Is P25 million big enough or too small to persuade someone to consider making some life-changing decisions – which may either be right but costly, or just downright illegal and immoral?
At the height of the NBN-ZTE broadband deal controversy involving former president Gloria Macapagal-Arroyo, former socio-economic planning secretary Romulo Neri admitted that former senator Panfilo Lacson and some moneyed allies approached and asked him to spill the beans on the role of Arroyo’s husband Mike and by extension, the president’s role in the scandal.
This was after Neri made the now infamous allegation that former Commission on Elections (Comelec) chairman Benjamin Abalos told him that “may P200 million ka dito (You have P200 million here)” if he agreed to support the NBN-ZTE deal over the proposal made by the son of then House Speaker Jose de Venecia.
Neri claimed that Lacson and his allies offered him P25 million to disclose everything he knows about the deal. “I think P25 million may make my life comfortable for a few years but that’s it,” or so Neri told reporters then.
Neri was eventually convicted of simple misconduct by the Court of Appeals in the NBN-ZTE deal, an administrative offense that critics would consider merely a slap on the wrist.
Just recently, Sen. Antonio Trillanes IV claimed that two Court of Appeals (CA) justices were offered P50 million or P25 million each to issue a temporary restraining order (TRO) against the six-month suspension order served on Makati City
Mayor Erwin “Junjun” Binay, son of Vice President Jejomar Binay.

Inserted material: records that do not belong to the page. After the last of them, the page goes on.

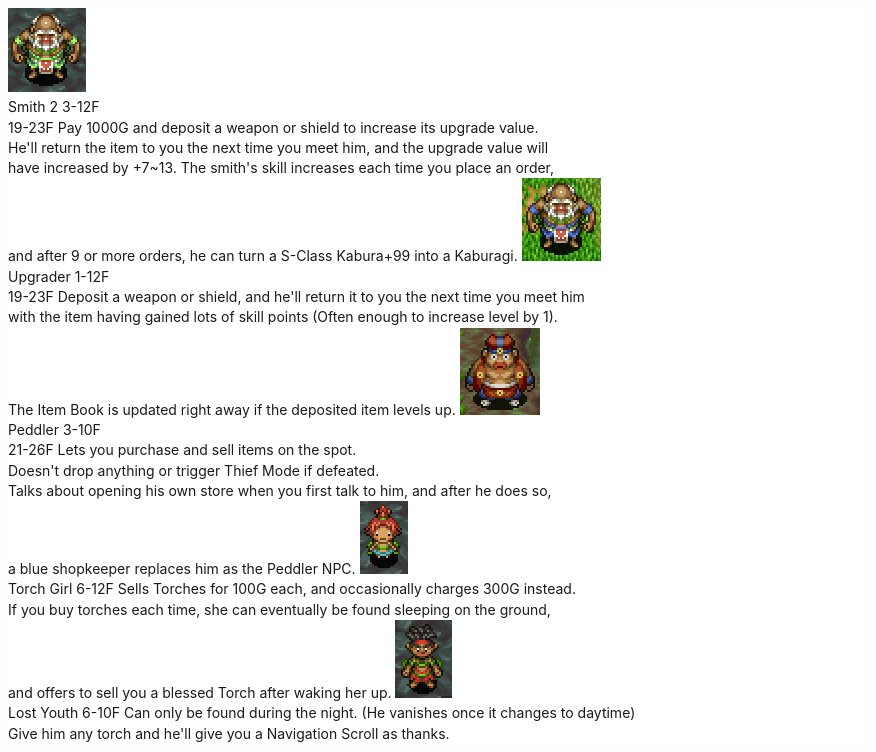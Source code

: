   </tr>
  <tr>
    <td class="highlightYellow"><img src="../images/npc/smith_2.png"/><br/>Smith 2</td>
    <td>3-12F<br/>19-23F</td>
    <td>Pay 1000G and deposit a weapon or shield to increase its upgrade value.<br/>He'll return the item to you the next time you meet him, and the upgrade value will<br/>have increased by +7~13. The smith's skill increases each time you place an order,<br/>and after 9 or more orders, he can turn a S-Class Kabura+99 into a Kaburagi.</td>
  </tr>
  <tr>
    <td class="highlightYellow"><img src="../images/npc/upgrader.png"/><br/>Upgrader</td>
    <td>1-12F<br/>19-23F</td>
    <td>Deposit a weapon or shield, and he'll return it to you the next time you meet him<br/>with the item having gained lots of skill points (Often enough to increase level by 1).<br/>The Item Book is updated right away if the deposited item levels up.</td>
  </tr>
  <tr>
    <td class="highlightYellow"><img src="../images/npc/peddler.png"/><br/>Peddler</td>
    <td>3-10F<br/>21-26F</td>
    <td>Lets you purchase and sell items on the spot.<br/>Doesn't drop anything or trigger Thief Mode if defeated.<br/>Talks about opening his own store when you first talk to him, and after he does so,<br/>a blue shopkeeper replaces him as the Peddler NPC.</td>
  </tr>
  <tr>
    <td class="highlightYellow"><img src="../images/npc/torch_girl.png"/><br/>Torch Girl</td>
    <td>6-12F</td>
    <td>Sells Torches for 100G each, and occasionally charges 300G instead.<br/>If you buy torches each time, she can eventually be found sleeping on the ground,<br/>and offers to sell you a blessed Torch after waking her up.</td>
  </tr>
  <tr>
    <td class="highlightYellow"><img src="../images/npc/lost_youth.png"/><br/>Lost Youth</td>
    <td>6-10F</td>
    <td>Can only be found during the night. (He vanishes once it changes to daytime)<br/>Give him any torch and he'll give you a Navigation Scroll as thanks.<br/></td>
  </tr>
  <tr>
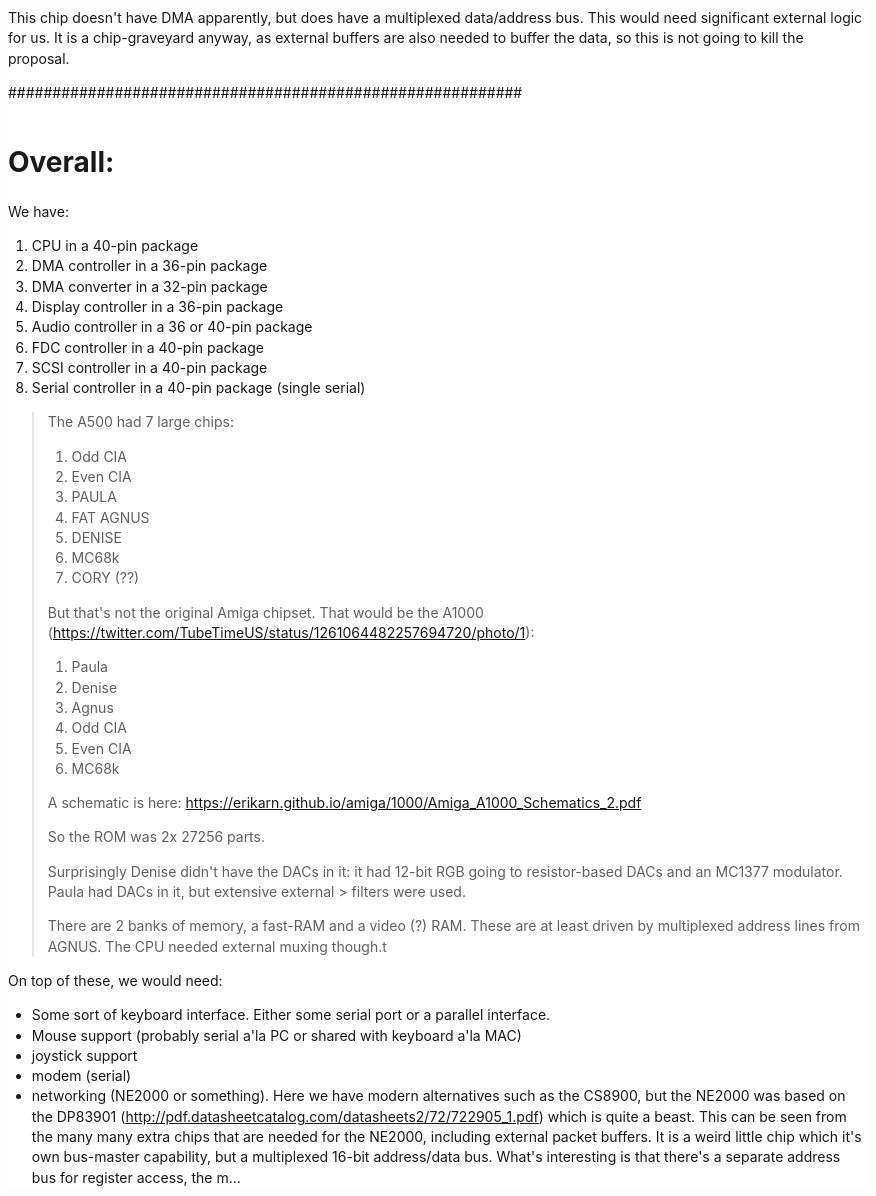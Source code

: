 This chip doesn't have DMA apparently, but does have a multiplexed data/address bus. This would need significant external logic for us. It is a chip-graveyard anyway, as external buffers are also needed to buffer the data, so this is not going to kill the proposal.

##########################################################

# Overall:

We have:
1. CPU in a 40-pin package
2. DMA controller in a 36-pin package
3. DMA converter in a 32-pin package
4. Display controller in a 36-pin package
5. Audio controller in a 36 or 40-pin package
6. FDC controller in a 40-pin package
7. SCSI controller in a 40-pin package
8. Serial controller in a 40-pin package (single serial)

 > The A500 had 7 large chips:
 > 1. Odd CIA
 > 2. Even CIA
 > 3. PAULA
 > 4. FAT AGNUS
 > 5. DENISE
 > 6. MC68k
 > 8. CORY (??)
 > 
 > But that's not the original Amiga chipset. That would be the A1000 (https://twitter.com/TubeTimeUS/status/1261064482257694720/photo/1):
 > 
 > 1. Paula
 > 2. Denise
 > 3. Agnus
 > 4. Odd CIA
 > 5. Even CIA
 > 6. MC68k
 > 
 > A schematic is here: https://erikarn.github.io/amiga/1000/Amiga_A1000_Schematics_2.pdf
 > 
 > So the ROM was 2x 27256 parts.
 > 
 > Surprisingly Denise didn't have the DACs in it: it had 12-bit RGB going to resistor-based DACs and an MC1377 modulator. Paula had DACs in it, but extensive external  > filters were used.
 > 
 > There are 2 banks of memory, a fast-RAM and a video (?) RAM. These are at least driven by multiplexed address lines from AGNUS. The CPU needed external muxing though.t

On top of these, we would need:
- Some sort of keyboard interface. Either some serial port or a parallel interface.
- Mouse support (probably serial a'la PC or shared with keyboard a'la MAC)
- joystick support
- modem (serial)
- networking (NE2000 or something). Here we have modern alternatives such as the CS8900, but the NE2000 was based on the DP83901 (http://pdf.datasheetcatalog.com/datasheets2/72/722905_1.pdf) which is quite a beast. This can be seen from the many many extra chips that are needed for the NE2000, including external packet buffers. It is a weird little chip which it's own bus-master capability, but a multiplexed 16-bit address/data bus. What's interesting is that there's a separate address bus for register access, the m...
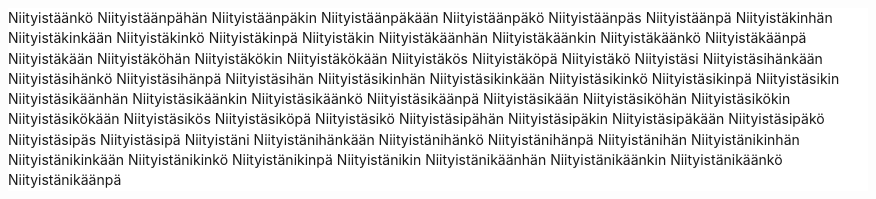 Niityistäänkö
Niityistäänpähän
Niityistäänpäkin
Niityistäänpäkään
Niityistäänpäkö
Niityistäänpäs
Niityistäänpä
Niityistäkinhän
Niityistäkinkään
Niityistäkinkö
Niityistäkinpä
Niityistäkin
Niityistäkäänhän
Niityistäkäänkin
Niityistäkäänkö
Niityistäkäänpä
Niityistäkään
Niityistäköhän
Niityistäkökin
Niityistäkökään
Niityistäkös
Niityistäköpä
Niityistäkö
Niityistäsi
Niityistäsihänkään
Niityistäsihänkö
Niityistäsihänpä
Niityistäsihän
Niityistäsikinhän
Niityistäsikinkään
Niityistäsikinkö
Niityistäsikinpä
Niityistäsikin
Niityistäsikäänhän
Niityistäsikäänkin
Niityistäsikäänkö
Niityistäsikäänpä
Niityistäsikään
Niityistäsiköhän
Niityistäsikökin
Niityistäsikökään
Niityistäsikös
Niityistäsiköpä
Niityistäsikö
Niityistäsipähän
Niityistäsipäkin
Niityistäsipäkään
Niityistäsipäkö
Niityistäsipäs
Niityistäsipä
Niityistäni
Niityistänihänkään
Niityistänihänkö
Niityistänihänpä
Niityistänihän
Niityistänikinhän
Niityistänikinkään
Niityistänikinkö
Niityistänikinpä
Niityistänikin
Niityistänikäänhän
Niityistänikäänkin
Niityistänikäänkö
Niityistänikäänpä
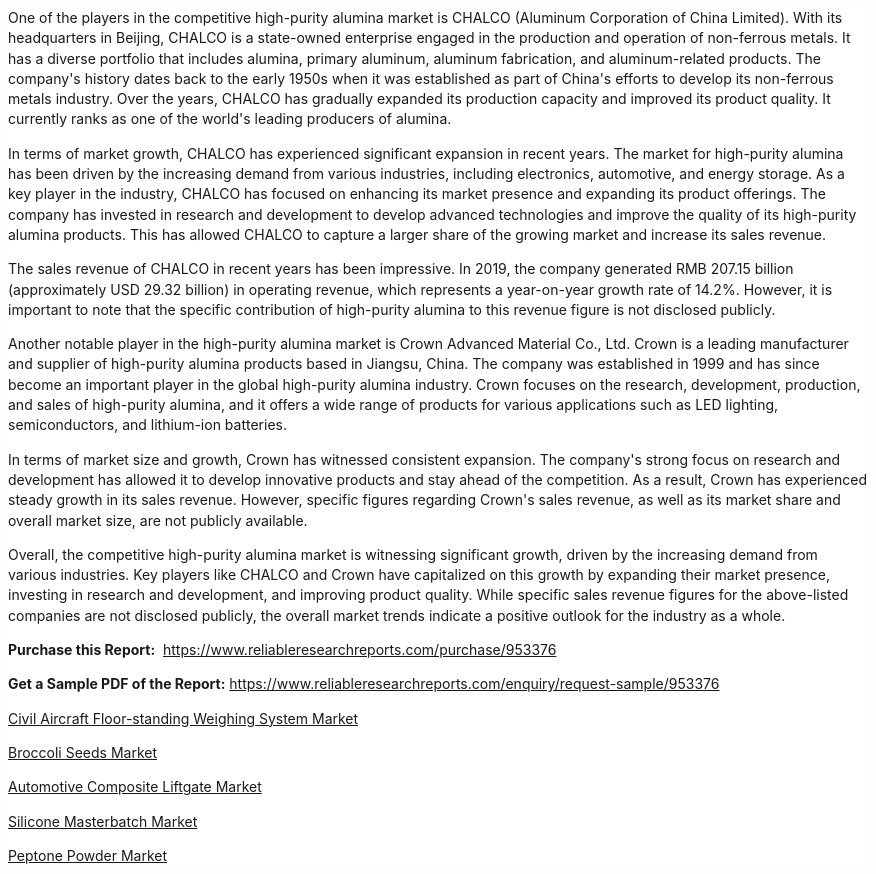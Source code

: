 <p><p>One of the players in the competitive high-purity alumina market is CHALCO (Aluminum Corporation of China Limited). With its headquarters in Beijing, CHALCO is a state-owned enterprise engaged in the production and operation of non-ferrous metals. It has a diverse portfolio that includes alumina, primary aluminum, aluminum fabrication, and aluminum-related products. The company's history dates back to the early 1950s when it was established as part of China's efforts to develop its non-ferrous metals industry. Over the years, CHALCO has gradually expanded its production capacity and improved its product quality. It currently ranks as one of the world's leading producers of alumina.</p><p>In terms of market growth, CHALCO has experienced significant expansion in recent years. The market for high-purity alumina has been driven by the increasing demand from various industries, including electronics, automotive, and energy storage. As a key player in the industry, CHALCO has focused on enhancing its market presence and expanding its product offerings. The company has invested in research and development to develop advanced technologies and improve the quality of its high-purity alumina products. This has allowed CHALCO to capture a larger share of the growing market and increase its sales revenue.</p><p>The sales revenue of CHALCO in recent years has been impressive. In 2019, the company generated RMB 207.15 billion (approximately USD 29.32 billion) in operating revenue, which represents a year-on-year growth rate of 14.2%. However, it is important to note that the specific contribution of high-purity alumina to this revenue figure is not disclosed publicly.</p><p>Another notable player in the high-purity alumina market is Crown Advanced Material Co., Ltd. Crown is a leading manufacturer and supplier of high-purity alumina products based in Jiangsu, China. The company was established in 1999 and has since become an important player in the global high-purity alumina industry. Crown focuses on the research, development, production, and sales of high-purity alumina, and it offers a wide range of products for various applications such as LED lighting, semiconductors, and lithium-ion batteries.</p><p>In terms of market size and growth, Crown has witnessed consistent expansion. The company's strong focus on research and development has allowed it to develop innovative products and stay ahead of the competition. As a result, Crown has experienced steady growth in its sales revenue. However, specific figures regarding Crown's sales revenue, as well as its market share and overall market size, are not publicly available.</p><p>Overall, the competitive high-purity alumina market is witnessing significant growth, driven by the increasing demand from various industries. Key players like CHALCO and Crown have capitalized on this growth by expanding their market presence, investing in research and development, and improving product quality. While specific sales revenue figures for the above-listed companies are not disclosed publicly, the overall market trends indicate a positive outlook for the industry as a whole.</p></p>
<p><strong>Purchase this Report:</strong>&nbsp;&nbsp;<a href="https://www.reliableresearchreports.com/purchase/953376">https://www.reliableresearchreports.com/purchase/953376</a></p>
<p></p>
<p><strong>Get a Sample PDF of the Report:</strong>&nbsp;<a href="https://www.reliableresearchreports.com/enquiry/request-sample/953376">https://www.reliableresearchreports.com/enquiry/request-sample/953376</a></p>
<p><p><a href="https://jackedasspace.quora.com/Civil-Aircraft-Floor-standing-Weighing-System-Market-Size-Growth-and-Forecast-from-2023-2030">Civil Aircraft Floor-standing Weighing System Market</a></p><p><a href="https://www.linkedin.com/pulse/broccoli-seeds-market-size-share-global-analysis-report-2023-zi9le/">Broccoli Seeds Market</a></p><p><a href="https://issuu.com/reportprime-2/docs/automotive-composite-liftgate-market-size-2030.ppt?fr=xKAE9_zU1NQ">Automotive Composite Liftgate Market</a></p><p><a href="https://www.reportprime.com/silicone-masterbatch-r131">Silicone Masterbatch Market</a></p><p><a href="https://medium.com/@edenkrajcik/peptone-powder-market-size-growth-forecast-2023-2030-1ef6b571fa93">Peptone Powder Market</a></p></p>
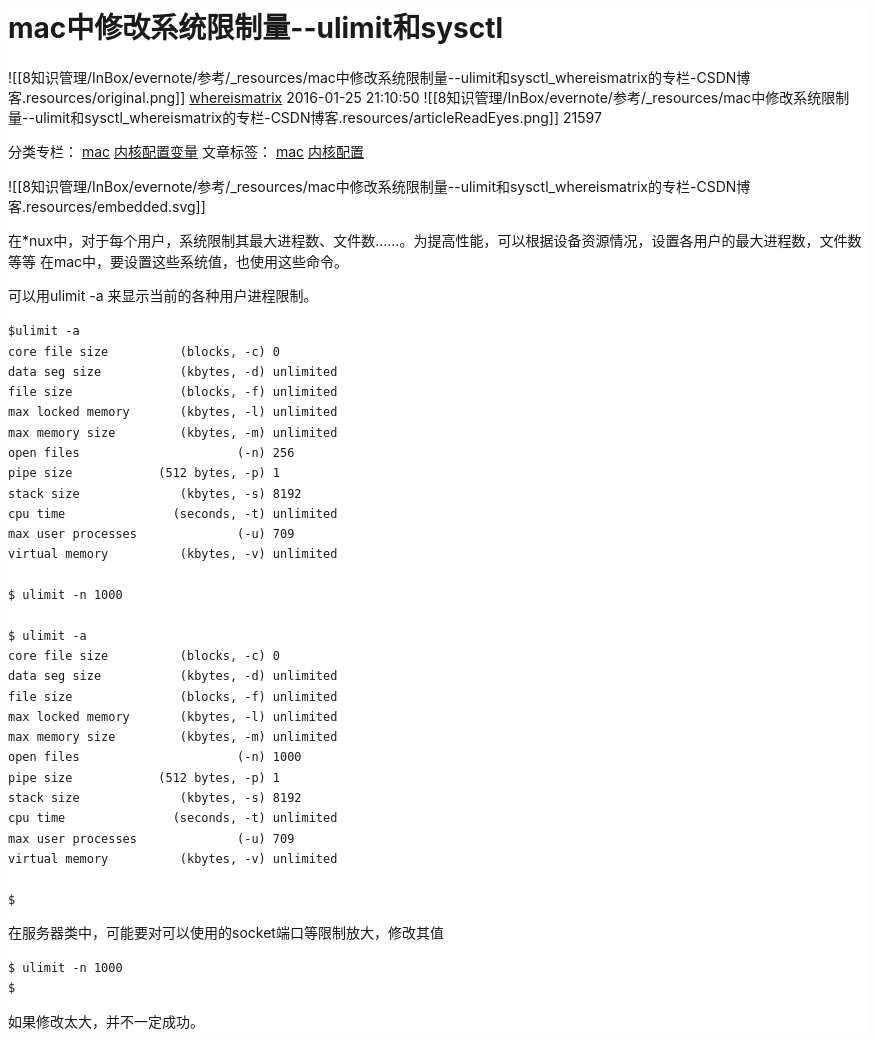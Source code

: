 
# mac中修改系统限制量--ulimit和sysctl

![[8知识管理/InBox/evernote/参考/_resources/mac中修改系统限制量--ulimit和sysctl_whereismatrix的专栏-CSDN博客.resources/original.png]]
[whereismatrix](https://me.csdn.net/whereismatrix) 2016-01-25 21:10:50 ![[8知识管理/InBox/evernote/参考/_resources/mac中修改系统限制量--ulimit和sysctl_whereismatrix的专栏-CSDN博客.resources/articleReadEyes.png]] 21597  

		
分类专栏： [mac](https://blog.csdn.net/whereismatrix/category_6042621.html) [内核配置变量](https://blog.csdn.net/whereismatrix/category_6081758.html) 文章标签： [mac](https://www.csdn.net/gather_2f/MtTaEg0sNTM1OTAtYmxvZwO0O0OO0O0O.html) [内核配置](https://www.csdn.net/gather_26/MtjaMg0sMDA0MzktYmxvZwO0O0OO0O0O.html)

![[8知识管理/InBox/evernote/参考/_resources/mac中修改系统限制量--ulimit和sysctl_whereismatrix的专栏-CSDN博客.resources/embedded.svg]]

在\*nux中，对于每个用户，系统限制其最大进程数、文件数……。为提高性能，可以根据设备资源情况，设置各用户的最大进程数，文件数等等
在mac中，要设置这些系统值，也使用这些命令。

可以用ulimit -a 来显示当前的各种用户进程限制。

    $ulimit -a
    core file size          (blocks, -c) 0
    data seg size           (kbytes, -d) unlimited
    file size               (blocks, -f) unlimited
    max locked memory       (kbytes, -l) unlimited
    max memory size         (kbytes, -m) unlimited
    open files                      (-n) 256
    pipe size            (512 bytes, -p) 1
    stack size              (kbytes, -s) 8192
    cpu time               (seconds, -t) unlimited
    max user processes              (-u) 709
    virtual memory          (kbytes, -v) unlimited
    
    $ ulimit -n 1000
    
    $ ulimit -a
    core file size          (blocks, -c) 0
    data seg size           (kbytes, -d) unlimited
    file size               (blocks, -f) unlimited
    max locked memory       (kbytes, -l) unlimited
    max memory size         (kbytes, -m) unlimited
    open files                      (-n) 1000
    pipe size            (512 bytes, -p) 1
    stack size              (kbytes, -s) 8192
    cpu time               (seconds, -t) unlimited
    max user processes              (-u) 709
    virtual memory          (kbytes, -v) unlimited
    
    $ 

在服务器类中，可能要对可以使用的socket端口等限制放大，修改其值

    $ ulimit -n 1000
    $

如果修改太大，并不一定成功。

Whether the CA was right or wrong in issuing the TRO mattered less when compared to growing public perception that court-issued TROs have become an emergency tool of elective officials to stave off suspension, which would have rendered them inutile and powerless for an average of six months.
These officials don’t even require a CA TRO to stave off suspension which is usually preventive in nature so they can’t interfere or intimidate people during an investigation.
Immune from suit as a senator, Trillanes can say whatever he wants and make any charge in public without the benefit of hard, foolproof evidence.
His allegations are serious and further fuel public mistrust in the judiciary as wellas elected officials.
While instituting reforms to speed up the resolution of cases and bring justice to the downtrodden, the Supreme Court should take into consideration the senator’s allegations and make sure that their ranks are not beholden to people in power who can offer P25 million or other favors in exchange for a TRO.